# Baseline

In [None]:
!pip install numba
!pip install catboost

In [5]:
import numpy as np
import pandas as pd
from sklearn.metrics import roc_auc_score
from catboost import CatBoostClassifier
from sklearn.model_selection import train_test_split
import matplotlib.pyplot as plt
import seaborn as sns

In [None]:
!pip freeze | grep "numpy\|pandas\|lightgbm\|scikit-learn"

## Загрузка данных

Обозначение категориальных и числовых признаков

In [8]:
train_df = pd.read_parquet("train_data.pqt")
test_df = pd.read_parquet("test_data.pqt")

cat_cols = [
    "channel_code", "city", "city_type",
    "okved", "segment", "start_cluster",
    "index_city_code", "ogrn_month", "ogrn_year",
]

train_df[cat_cols] = train_df[cat_cols].astype("category")
test_df[cat_cols] = test_df[cat_cols].astype("category")

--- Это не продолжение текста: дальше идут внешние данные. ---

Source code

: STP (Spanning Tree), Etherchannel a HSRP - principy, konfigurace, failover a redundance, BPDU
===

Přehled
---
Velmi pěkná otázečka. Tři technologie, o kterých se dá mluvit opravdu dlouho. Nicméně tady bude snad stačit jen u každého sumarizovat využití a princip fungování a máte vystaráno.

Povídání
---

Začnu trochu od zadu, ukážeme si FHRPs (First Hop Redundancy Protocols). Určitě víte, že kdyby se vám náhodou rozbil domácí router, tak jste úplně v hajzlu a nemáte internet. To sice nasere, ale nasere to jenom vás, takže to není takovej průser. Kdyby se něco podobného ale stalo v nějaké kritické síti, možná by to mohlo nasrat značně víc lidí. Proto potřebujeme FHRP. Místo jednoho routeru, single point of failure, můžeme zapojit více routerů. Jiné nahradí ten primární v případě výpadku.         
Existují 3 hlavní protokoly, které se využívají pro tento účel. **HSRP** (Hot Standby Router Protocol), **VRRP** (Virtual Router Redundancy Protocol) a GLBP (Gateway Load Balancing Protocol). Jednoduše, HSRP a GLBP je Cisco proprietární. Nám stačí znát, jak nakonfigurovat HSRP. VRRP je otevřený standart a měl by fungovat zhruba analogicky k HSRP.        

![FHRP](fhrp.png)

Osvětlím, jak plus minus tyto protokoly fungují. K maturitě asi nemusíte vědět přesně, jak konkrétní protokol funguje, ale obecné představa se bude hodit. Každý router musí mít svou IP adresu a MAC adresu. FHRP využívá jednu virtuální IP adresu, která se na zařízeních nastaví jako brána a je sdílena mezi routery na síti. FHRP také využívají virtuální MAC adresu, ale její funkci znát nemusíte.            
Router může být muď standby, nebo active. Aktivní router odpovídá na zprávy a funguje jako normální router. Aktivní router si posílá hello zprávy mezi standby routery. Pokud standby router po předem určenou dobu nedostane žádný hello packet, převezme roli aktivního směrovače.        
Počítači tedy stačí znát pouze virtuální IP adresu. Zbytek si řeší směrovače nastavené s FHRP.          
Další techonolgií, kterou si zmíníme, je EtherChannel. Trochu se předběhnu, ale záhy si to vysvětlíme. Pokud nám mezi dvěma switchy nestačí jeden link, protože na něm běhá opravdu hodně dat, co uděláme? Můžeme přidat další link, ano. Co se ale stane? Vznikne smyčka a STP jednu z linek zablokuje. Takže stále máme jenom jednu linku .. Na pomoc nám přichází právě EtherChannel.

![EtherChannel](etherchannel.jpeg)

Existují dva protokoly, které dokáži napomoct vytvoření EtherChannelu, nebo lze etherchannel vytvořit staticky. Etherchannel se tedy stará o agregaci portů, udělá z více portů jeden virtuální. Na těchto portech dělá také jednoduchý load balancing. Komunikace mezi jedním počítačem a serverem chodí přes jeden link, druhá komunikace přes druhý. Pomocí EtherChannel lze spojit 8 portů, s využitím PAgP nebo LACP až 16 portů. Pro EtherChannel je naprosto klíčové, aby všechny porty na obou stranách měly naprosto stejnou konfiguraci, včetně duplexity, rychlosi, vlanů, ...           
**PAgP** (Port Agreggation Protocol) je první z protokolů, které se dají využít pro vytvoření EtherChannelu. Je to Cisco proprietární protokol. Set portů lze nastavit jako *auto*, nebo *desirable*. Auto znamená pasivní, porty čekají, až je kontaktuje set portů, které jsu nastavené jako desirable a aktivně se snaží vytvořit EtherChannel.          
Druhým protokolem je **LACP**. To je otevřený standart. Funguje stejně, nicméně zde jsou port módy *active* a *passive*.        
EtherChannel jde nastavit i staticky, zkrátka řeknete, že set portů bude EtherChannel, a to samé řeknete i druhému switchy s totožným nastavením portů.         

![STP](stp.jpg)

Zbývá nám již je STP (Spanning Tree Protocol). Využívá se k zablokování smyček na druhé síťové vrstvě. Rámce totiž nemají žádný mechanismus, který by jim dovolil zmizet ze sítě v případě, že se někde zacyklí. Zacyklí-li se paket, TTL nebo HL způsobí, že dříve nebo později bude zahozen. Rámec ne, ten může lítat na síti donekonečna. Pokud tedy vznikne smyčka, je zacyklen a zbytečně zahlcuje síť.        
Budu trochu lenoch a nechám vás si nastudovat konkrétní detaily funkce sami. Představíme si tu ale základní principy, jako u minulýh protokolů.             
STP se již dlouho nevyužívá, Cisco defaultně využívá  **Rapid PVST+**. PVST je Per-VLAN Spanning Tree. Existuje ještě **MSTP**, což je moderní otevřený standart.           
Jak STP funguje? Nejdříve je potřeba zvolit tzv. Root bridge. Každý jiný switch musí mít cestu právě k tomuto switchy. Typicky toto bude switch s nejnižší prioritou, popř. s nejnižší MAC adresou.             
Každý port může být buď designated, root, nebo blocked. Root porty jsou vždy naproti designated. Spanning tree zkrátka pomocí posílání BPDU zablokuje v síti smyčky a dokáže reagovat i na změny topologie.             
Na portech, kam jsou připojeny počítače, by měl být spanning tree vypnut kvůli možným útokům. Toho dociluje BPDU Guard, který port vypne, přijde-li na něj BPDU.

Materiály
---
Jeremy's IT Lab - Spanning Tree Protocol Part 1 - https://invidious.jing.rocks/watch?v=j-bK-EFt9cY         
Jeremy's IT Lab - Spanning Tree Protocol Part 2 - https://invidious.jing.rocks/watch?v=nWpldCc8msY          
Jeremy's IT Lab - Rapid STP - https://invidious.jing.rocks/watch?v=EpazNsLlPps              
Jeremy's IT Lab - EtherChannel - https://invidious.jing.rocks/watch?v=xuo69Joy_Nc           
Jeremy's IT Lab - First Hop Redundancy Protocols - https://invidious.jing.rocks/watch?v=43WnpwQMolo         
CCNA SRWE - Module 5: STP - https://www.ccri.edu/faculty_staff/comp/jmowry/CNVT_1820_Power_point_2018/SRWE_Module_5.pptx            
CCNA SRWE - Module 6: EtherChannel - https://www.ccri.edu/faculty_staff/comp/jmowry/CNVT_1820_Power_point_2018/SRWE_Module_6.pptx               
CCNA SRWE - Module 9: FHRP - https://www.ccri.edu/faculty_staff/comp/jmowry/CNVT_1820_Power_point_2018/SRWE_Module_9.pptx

numerical_features = train_df.select_dtypes(include=['int64', 'float64']).columns
categorical_features = train_df.select_dtypes(include=['category']).columns

train_df[numerical_features] = train_df[numerical_features].fillna(train_df[numerical_features].median())
test_df[numerical_features] = test_df[numerical_features].fillna(test_df[numerical_features].median())

train_df[categorical_features] = train_df[categorical_features].astype(str)
test_df[categorical_features] = test_df[categorical_features].astype(str)

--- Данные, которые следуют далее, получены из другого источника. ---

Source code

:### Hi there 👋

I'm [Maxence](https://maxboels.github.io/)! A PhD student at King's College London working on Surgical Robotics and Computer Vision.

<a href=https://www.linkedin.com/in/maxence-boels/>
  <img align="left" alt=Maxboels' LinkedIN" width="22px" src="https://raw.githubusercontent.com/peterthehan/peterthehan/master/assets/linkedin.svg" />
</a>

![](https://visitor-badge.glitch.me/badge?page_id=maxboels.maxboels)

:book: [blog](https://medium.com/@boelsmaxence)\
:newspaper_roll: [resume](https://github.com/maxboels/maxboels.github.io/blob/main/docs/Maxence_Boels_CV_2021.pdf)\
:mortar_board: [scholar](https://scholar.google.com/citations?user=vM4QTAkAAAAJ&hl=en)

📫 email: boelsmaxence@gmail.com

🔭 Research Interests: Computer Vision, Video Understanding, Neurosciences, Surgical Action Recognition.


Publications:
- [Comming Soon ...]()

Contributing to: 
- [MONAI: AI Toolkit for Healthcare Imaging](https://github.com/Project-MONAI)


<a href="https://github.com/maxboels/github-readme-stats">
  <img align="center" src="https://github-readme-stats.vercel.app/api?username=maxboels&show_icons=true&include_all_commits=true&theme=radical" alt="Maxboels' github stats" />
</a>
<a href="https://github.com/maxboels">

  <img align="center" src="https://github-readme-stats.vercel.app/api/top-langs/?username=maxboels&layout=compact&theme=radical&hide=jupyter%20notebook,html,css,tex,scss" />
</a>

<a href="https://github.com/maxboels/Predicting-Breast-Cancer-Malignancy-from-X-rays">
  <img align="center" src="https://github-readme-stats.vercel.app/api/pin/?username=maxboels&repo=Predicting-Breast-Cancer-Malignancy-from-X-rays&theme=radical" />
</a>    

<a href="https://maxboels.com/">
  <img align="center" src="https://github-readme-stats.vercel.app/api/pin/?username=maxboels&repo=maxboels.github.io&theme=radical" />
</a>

train_df[categorical_features] = train_df[categorical_features].fillna(train_df[categorical_features].mode())
test_df[categorical_features] = test_df[categorical_features].fillna(test_df[categorical_features].mode())

train_df[categorical_features] = train_df[categorical_features].astype("category")
test_df[categorical_features] = test_df[categorical_features].astype("category")

Создаем выборки для валидации и обучения

In [None]:
X = train_df.drop(['id', 'date', 'end_cluster'], axis=1)
y = train_df["end_cluster"]

numerical_features = X.select_dtypes(include=['int64', 'float64']).columns.tolist()
corr_matrix = X[numerical_features].corr().abs()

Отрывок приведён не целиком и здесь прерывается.